周少瑾不知道出了什麼事,含糊地笑道:“可能是吧!”
閔葭卻是長在官宦之家,又是嫡長女,從小在曾祖母膝下長大,當成宗婦培養,立刻就看出了異樣。程笙今天的主動讓她心生感激,不由對程笙就多了幾分親近。聞言悄悄地拉了拉程笙的衣袖,低聲道:“事情有點不對,我們暫時別出場,看看情況再說。”
程笙心有所觸,踮了腳望過去,只見清風帶來的那位先生進了涼亭,很快涼亭裡的人就都站地起來,緊接着程池送程劭和那位先生出了涼亭,一路急行地出了花園。
“是二叔祖有什麼事嗎?”她喃喃地道。
大家的興趣都淡了幾分。
只有小孩子還不譜世事地在船上嘰嘰喳喳地高聲喧囂着。
二叔父那邊出了什麼事不知道,可大家卻沒有了高興的心情,這樣下去可不行!
周少瑾立馬笑道:“我這就讓人去問問,看二叔父那邊出了什麼事?”
程箏幾個急急地點頭。
周少瑾忙叫了商嬤嬤過來吩咐下去。
商嬤嬤立刻就去了涼亭又很快地折了回來,道:“是宮裡來了人,說七皇子惹了皇上不高興,皇上宣了二老太爺進宮下棋。”
大家都鬆了口氣。
湖面這才恢復了剛纔熱鬧。
涼亭裡的人卻沒有女眷們那麼輕快。
袁鳴道:“……七皇子的事到底怎樣處置,就是都察院的人也不好彈劾——往深裡。可以說成是謀逆;往淺裡,可以說成是貪墨。如今朝野上下都看着皇上的臉色好出招,大哥,您說二叔祖進宮陪皇上下棋,不會有什麼事吧?這個時候誰知道皇上會問什麼話,一個應答不當,就有可能抄家滅族啊!”
他們本是連襟,只因程箏三姐妹過往從密,就依着姐妹間的排名論了兄弟,以顯親熱。
顧緒聞言笑道:“哪有那麼多抄家滅族?縱觀本朝。除了太宗開國之時曾經殺過世代詩書禮儀傳家的名門望族。之後的皇上可曾對士林世家下過手?”
袁鳴是袁家的子弟,袁氏的堂侄,和袁維昌還沒有出三服。父親也是個讀書種子,只因身子骨弱。考了個舉人就沒有再下場。論學問。在袁家是數一數二的。袁鳴之前就一直跟着自己的父親讀書,就是袁維昌的幾個兒子,也都是由他父親啓的蒙。
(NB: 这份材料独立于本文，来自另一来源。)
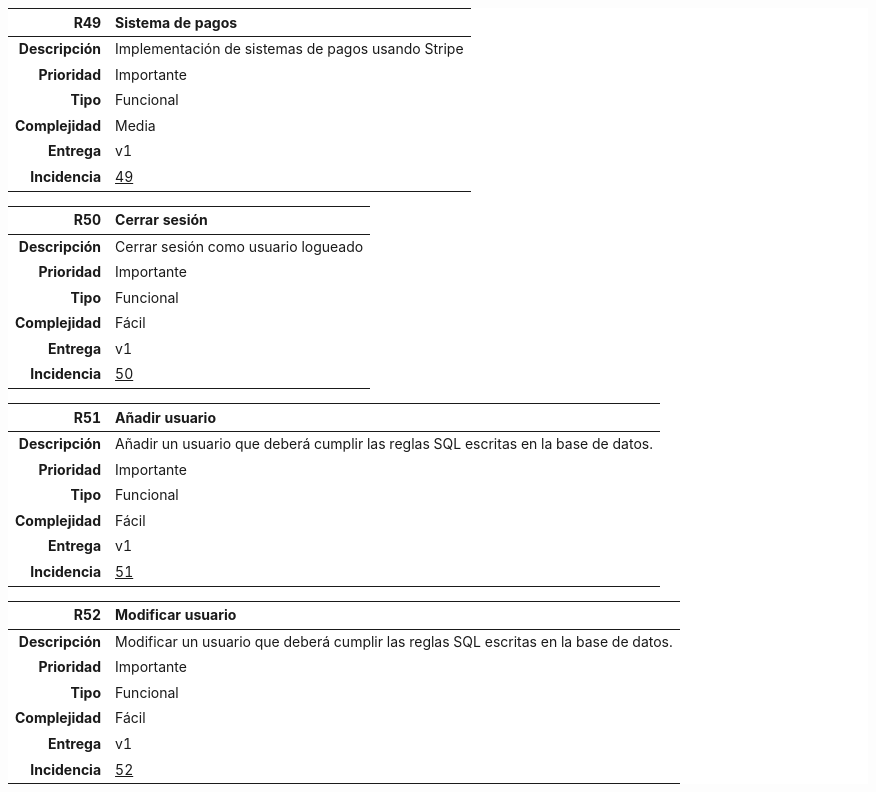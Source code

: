 | **R49**     | **Sistema de pagos**         |
| --------------: | :------------------- |
| **Descripción** | Implementación de sistemas de pagos usando Stripe             |
| **Prioridad**   | Importante           |
| **Tipo**        | Funcional                |
| **Complejidad** | Media         |
| **Entrega**     | v1             |
| **Incidencia**  | [49](https://github.com/Arastor99/Cryptoworld/issues/49) |

| **R50**     | **Cerrar sesión**         |
| --------------: | :------------------- |
| **Descripción** | Cerrar sesión como usuario logueado             |
| **Prioridad**   | Importante           |
| **Tipo**        | Funcional                |
| **Complejidad** | Fácil         |
| **Entrega**     | v1             |
| **Incidencia**  | [50](https://github.com/Arastor99/Cryptoworld/issues/50) |

| **R51**     | **Añadir usuario**         |
| --------------: | :------------------- |
| **Descripción** | Añadir un usuario que deberá cumplir las reglas SQL escritas en la base de datos.             |
| **Prioridad**   | Importante           |
| **Tipo**        | Funcional                |
| **Complejidad** | Fácil         |
| **Entrega**     | v1             |
| **Incidencia**  | [51](https://github.com/Arastor99/Cryptoworld/issues/51) |

| **R52**     | **Modificar usuario**         |
| --------------: | :------------------- |
| **Descripción** | Modificar un usuario que deberá cumplir las reglas SQL escritas en la base de datos.             |
| **Prioridad**   | Importante           |
| **Tipo**        | Funcional                |
| **Complejidad** | Fácil         |
| **Entrega**     | v1             |
| **Incidencia**  | [52](https://github.com/Arastor99/Cryptoworld/issues/52) |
在袁家是說得上話的人。母親出身蓉城巨賈,只因於袁家有恩才結得這門親事,當年的陪嫁就有整整十艘船。嫁到袁家之後又只生了袁鳴這一個兒子。加之父母恩愛,少年聰慧,在袁家就是袁維昌待他也另眼相看,養成了他率真直爽的性子。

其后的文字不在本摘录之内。